Work request: In the entries below, find the string "Windows" and return each line holding it.

Records for the task:
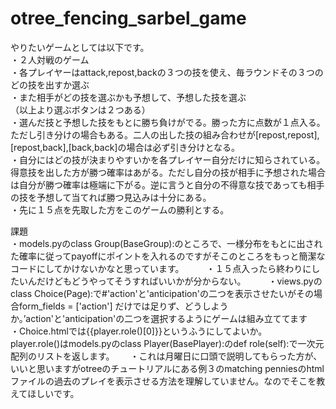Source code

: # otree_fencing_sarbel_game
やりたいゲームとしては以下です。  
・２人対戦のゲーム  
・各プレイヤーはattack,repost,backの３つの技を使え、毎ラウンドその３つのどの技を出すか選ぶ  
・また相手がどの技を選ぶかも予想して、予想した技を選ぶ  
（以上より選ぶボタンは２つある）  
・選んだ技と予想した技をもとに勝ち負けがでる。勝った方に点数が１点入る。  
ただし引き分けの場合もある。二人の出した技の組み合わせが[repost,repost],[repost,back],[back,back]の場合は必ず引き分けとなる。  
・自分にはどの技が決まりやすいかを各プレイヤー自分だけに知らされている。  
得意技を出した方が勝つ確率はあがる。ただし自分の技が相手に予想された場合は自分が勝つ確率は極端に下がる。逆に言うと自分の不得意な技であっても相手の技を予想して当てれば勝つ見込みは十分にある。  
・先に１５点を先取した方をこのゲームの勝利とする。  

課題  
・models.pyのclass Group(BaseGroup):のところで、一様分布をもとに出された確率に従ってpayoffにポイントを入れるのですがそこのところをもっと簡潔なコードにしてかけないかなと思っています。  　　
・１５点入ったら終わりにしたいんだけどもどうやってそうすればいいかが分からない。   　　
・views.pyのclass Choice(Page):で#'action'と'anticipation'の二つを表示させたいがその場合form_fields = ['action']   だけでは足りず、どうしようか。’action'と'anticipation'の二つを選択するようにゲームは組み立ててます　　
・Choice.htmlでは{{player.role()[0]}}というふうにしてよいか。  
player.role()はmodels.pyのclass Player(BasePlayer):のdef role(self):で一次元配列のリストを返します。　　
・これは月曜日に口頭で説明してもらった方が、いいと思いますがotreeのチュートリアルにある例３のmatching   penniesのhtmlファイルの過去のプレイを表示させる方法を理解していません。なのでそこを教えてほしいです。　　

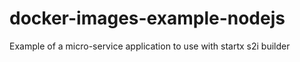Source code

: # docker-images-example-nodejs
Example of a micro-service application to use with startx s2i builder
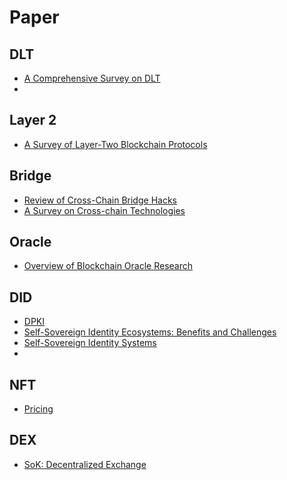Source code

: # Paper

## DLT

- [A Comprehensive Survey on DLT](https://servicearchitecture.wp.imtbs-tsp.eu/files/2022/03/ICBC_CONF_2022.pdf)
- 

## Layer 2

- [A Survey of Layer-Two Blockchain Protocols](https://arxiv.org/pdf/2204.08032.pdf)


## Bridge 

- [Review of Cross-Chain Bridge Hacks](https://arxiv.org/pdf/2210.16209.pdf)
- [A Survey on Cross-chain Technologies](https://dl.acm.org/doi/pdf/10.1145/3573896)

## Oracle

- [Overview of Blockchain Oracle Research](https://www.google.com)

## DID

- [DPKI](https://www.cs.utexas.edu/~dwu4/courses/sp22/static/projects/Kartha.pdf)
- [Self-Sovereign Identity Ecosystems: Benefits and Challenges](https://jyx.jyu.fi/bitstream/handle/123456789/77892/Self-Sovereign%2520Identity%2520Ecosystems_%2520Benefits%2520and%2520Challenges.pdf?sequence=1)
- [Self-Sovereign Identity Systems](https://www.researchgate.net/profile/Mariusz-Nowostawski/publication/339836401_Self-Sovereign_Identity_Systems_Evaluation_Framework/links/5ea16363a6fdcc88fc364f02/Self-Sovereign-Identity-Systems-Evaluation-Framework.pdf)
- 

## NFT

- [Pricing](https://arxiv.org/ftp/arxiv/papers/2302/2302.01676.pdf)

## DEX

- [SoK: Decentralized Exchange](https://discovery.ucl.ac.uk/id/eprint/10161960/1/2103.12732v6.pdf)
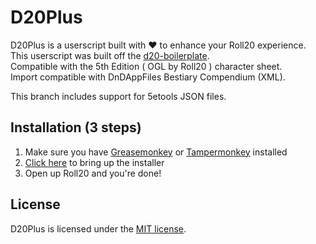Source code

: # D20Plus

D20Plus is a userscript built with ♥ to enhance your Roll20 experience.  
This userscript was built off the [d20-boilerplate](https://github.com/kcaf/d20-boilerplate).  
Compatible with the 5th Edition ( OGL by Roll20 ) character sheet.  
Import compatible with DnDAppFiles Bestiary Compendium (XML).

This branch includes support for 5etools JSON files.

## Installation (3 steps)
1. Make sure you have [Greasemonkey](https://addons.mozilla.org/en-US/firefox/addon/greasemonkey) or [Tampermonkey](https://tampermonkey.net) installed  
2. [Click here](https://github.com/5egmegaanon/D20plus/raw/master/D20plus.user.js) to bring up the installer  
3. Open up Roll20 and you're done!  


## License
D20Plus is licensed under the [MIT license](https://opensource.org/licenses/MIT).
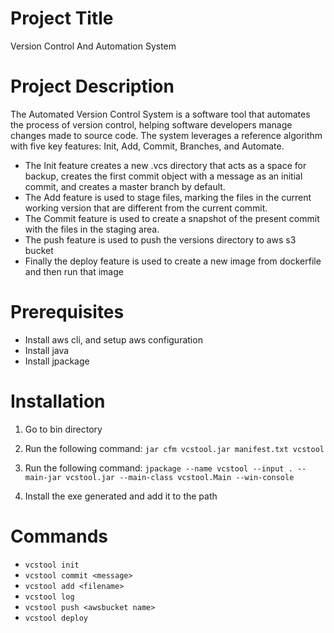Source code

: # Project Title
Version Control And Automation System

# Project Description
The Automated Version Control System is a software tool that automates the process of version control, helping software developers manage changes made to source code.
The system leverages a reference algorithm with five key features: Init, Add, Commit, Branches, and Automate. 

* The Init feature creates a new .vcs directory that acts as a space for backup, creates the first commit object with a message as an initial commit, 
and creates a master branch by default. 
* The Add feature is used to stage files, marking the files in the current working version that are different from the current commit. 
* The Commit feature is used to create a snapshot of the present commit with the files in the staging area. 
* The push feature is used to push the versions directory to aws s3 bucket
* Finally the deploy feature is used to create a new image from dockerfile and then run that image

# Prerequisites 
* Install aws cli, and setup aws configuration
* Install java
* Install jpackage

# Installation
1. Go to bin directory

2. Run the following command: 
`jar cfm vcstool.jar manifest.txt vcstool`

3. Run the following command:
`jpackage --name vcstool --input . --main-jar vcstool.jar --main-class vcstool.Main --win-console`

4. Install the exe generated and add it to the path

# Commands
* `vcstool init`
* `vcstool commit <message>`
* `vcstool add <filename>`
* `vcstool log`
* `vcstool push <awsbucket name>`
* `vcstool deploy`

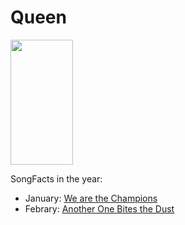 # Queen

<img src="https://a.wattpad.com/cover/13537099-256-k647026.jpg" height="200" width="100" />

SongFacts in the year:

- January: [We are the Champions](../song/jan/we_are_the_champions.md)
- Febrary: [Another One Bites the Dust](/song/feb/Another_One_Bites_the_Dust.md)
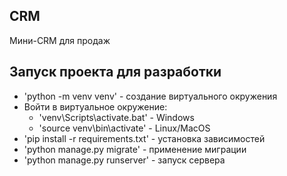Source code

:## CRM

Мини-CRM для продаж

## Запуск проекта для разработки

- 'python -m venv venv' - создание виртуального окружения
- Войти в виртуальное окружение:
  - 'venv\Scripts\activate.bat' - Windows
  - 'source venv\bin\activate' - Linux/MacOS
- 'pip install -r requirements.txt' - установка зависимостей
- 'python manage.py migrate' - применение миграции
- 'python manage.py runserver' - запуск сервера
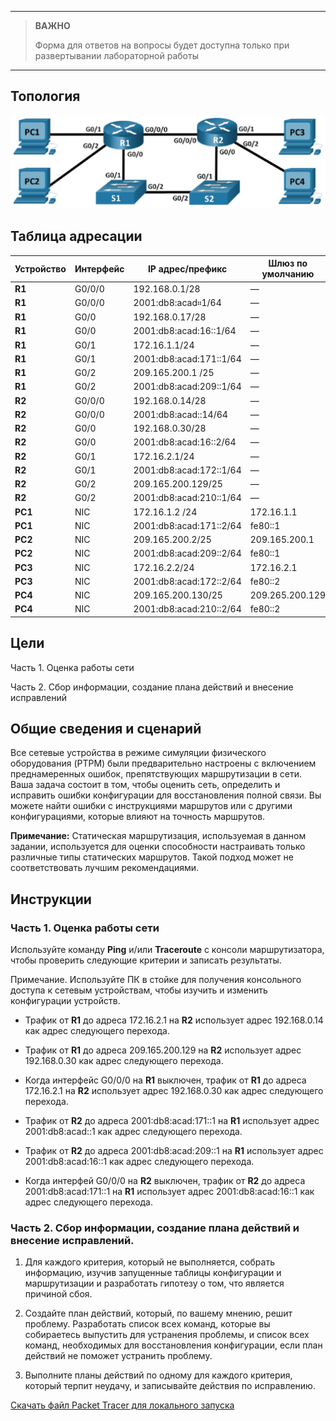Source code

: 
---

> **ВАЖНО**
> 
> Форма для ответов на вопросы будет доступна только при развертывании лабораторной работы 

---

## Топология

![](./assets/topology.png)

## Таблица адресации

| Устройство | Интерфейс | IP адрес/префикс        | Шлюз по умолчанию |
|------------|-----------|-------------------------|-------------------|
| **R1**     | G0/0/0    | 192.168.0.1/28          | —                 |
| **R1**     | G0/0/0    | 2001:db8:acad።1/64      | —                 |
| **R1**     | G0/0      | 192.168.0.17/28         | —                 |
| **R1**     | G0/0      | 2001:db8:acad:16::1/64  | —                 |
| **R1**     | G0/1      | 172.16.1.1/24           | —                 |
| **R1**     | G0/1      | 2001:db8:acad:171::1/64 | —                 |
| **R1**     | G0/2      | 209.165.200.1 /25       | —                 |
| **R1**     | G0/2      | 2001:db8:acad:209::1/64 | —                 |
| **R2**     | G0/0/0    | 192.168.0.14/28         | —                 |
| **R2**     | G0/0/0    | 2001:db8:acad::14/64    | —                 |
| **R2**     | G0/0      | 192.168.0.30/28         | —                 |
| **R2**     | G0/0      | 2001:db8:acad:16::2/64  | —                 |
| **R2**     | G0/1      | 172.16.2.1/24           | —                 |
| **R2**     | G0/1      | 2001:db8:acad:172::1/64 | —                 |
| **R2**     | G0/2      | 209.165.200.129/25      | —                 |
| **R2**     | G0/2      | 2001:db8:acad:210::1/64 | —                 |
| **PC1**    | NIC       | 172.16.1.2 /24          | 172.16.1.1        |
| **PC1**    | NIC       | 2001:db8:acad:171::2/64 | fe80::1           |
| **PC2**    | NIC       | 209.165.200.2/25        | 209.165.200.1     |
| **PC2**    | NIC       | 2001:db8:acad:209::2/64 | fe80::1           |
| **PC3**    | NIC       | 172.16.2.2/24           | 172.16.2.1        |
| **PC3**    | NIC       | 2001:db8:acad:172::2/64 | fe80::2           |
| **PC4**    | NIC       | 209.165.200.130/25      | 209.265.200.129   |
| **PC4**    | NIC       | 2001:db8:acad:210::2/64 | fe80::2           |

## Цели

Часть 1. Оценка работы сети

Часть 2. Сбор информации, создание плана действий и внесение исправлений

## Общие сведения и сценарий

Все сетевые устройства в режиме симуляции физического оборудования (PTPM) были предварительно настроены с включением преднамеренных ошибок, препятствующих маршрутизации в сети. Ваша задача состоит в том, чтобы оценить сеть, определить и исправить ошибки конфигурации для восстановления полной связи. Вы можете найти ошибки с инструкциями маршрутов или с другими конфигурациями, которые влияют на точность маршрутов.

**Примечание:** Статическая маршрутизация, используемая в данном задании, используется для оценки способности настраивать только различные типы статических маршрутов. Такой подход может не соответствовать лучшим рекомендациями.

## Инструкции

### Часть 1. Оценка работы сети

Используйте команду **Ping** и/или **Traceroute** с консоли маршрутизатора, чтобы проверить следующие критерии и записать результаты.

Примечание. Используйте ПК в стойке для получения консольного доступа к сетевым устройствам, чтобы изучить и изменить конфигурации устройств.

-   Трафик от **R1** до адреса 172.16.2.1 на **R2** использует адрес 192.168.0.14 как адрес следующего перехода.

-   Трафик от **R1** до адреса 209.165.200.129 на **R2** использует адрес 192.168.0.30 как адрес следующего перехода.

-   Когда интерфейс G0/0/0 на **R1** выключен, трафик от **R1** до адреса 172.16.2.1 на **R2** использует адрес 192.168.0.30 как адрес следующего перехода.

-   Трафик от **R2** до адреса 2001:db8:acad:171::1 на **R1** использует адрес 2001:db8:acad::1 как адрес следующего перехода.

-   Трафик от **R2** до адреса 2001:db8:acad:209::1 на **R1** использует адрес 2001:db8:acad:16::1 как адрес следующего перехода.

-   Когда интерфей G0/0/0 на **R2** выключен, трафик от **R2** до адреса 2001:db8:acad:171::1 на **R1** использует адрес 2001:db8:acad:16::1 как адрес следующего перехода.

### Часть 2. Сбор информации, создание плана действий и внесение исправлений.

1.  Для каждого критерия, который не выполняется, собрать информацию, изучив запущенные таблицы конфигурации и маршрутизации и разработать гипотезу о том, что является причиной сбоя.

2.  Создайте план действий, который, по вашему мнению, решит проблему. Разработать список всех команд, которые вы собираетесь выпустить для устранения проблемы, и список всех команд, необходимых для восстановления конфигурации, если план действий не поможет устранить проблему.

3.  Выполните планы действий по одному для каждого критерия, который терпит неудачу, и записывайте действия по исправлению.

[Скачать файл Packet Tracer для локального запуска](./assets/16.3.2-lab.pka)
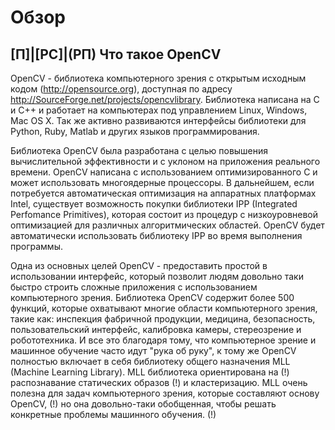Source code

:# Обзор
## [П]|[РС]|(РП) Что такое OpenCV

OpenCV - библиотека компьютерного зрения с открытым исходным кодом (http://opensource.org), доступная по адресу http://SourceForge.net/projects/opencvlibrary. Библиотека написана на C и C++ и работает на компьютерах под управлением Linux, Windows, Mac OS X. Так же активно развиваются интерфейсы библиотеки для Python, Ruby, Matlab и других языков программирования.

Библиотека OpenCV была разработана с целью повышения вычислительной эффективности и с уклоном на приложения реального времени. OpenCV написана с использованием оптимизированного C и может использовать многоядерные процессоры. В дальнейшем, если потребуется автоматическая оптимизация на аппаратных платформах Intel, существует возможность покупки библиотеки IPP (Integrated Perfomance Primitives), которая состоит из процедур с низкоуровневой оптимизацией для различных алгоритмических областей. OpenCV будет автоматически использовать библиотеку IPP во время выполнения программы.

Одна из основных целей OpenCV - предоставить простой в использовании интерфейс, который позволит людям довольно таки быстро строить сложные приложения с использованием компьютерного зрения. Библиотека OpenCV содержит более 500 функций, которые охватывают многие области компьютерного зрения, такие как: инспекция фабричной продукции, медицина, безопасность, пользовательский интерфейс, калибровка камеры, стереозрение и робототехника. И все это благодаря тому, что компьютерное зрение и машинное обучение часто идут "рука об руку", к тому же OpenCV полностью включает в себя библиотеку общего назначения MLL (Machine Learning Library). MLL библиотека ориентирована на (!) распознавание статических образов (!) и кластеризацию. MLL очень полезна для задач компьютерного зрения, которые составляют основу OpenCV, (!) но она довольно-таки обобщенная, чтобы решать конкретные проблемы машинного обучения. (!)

Response:
  - 'venv\Scripts\activate.bat' - Windows
OpenCV - библиотека компьютерного зрения с открытым исходным кодом (http://opensource.org), доступная по адресу http://SourceForge.net/projects/opencvlibrary. Библиотека написана на C и C++ и работает на компьютерах под управлением Linux, Windows, Mac OS X. Так же активно развиваются интерфейсы библиотеки для Python, Ruby, Matlab и других языков программирования.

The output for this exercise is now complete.